(Beginning of Data for processing)

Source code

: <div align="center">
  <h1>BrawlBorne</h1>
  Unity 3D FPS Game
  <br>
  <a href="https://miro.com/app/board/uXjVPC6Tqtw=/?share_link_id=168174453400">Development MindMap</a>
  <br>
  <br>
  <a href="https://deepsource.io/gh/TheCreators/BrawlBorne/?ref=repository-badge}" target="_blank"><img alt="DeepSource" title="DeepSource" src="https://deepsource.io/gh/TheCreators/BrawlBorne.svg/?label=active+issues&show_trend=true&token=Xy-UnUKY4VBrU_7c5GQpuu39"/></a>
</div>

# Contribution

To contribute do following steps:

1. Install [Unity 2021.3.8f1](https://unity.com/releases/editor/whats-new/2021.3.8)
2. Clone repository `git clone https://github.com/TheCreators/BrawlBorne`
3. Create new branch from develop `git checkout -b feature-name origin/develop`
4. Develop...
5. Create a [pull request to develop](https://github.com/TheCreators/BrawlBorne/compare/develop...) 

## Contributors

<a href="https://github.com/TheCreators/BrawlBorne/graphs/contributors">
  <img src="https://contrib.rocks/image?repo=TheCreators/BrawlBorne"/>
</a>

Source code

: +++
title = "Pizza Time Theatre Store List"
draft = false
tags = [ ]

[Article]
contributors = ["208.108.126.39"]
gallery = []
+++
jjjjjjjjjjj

(End of Data for processing)

### Task details
Could you return all of the entries exactly as they stand?

### Response to this exercise
Source code

: <div align="center">
  <h1>BrawlBorne</h1>
  Unity 3D FPS Game
  <br>
  <a href="https://miro.com/app/board/uXjVPC6Tqtw=/?share_link_id=168174453400">Development MindMap</a>
  <br>
  <br>
  <a href="https://deepsource.io/gh/TheCreators/BrawlBorne/?ref=repository-badge}" target="_blank"><img alt="DeepSource" title="DeepSource" src="https://deepsource.io/gh/TheCreators/BrawlBorne.svg/?label=active+issues&show_trend=true&token=Xy-UnUKY4VBrU_7c5GQpuu39"/></a>
</div>

# Contribution

To contribute do following steps:

1. Install [Unity 2021.3.8f1](https://unity.com/releases/editor/whats-new/2021.3.8)
2. Clone repository `git clone https://github.com/TheCreators/BrawlBorne`
3. Create new branch from develop `git checkout -b feature-name origin/develop`
4. Develop...
5. Create a [pull request to develop](https://github.com/TheCreators/BrawlBorne/compare/develop...) 

## Contributors

<a href="https://github.com/TheCreators/BrawlBorne/graphs/contributors">
  <img src="https://contrib.rocks/image?repo=TheCreators/BrawlBorne"/>
</a>

Source code

: +++
title = "Pizza Time Theatre Store List"
draft = false
tags = [ ]

[Article]
contributors = ["208.108.126.39"]
gallery = []
+++
jjjjjjjjjjj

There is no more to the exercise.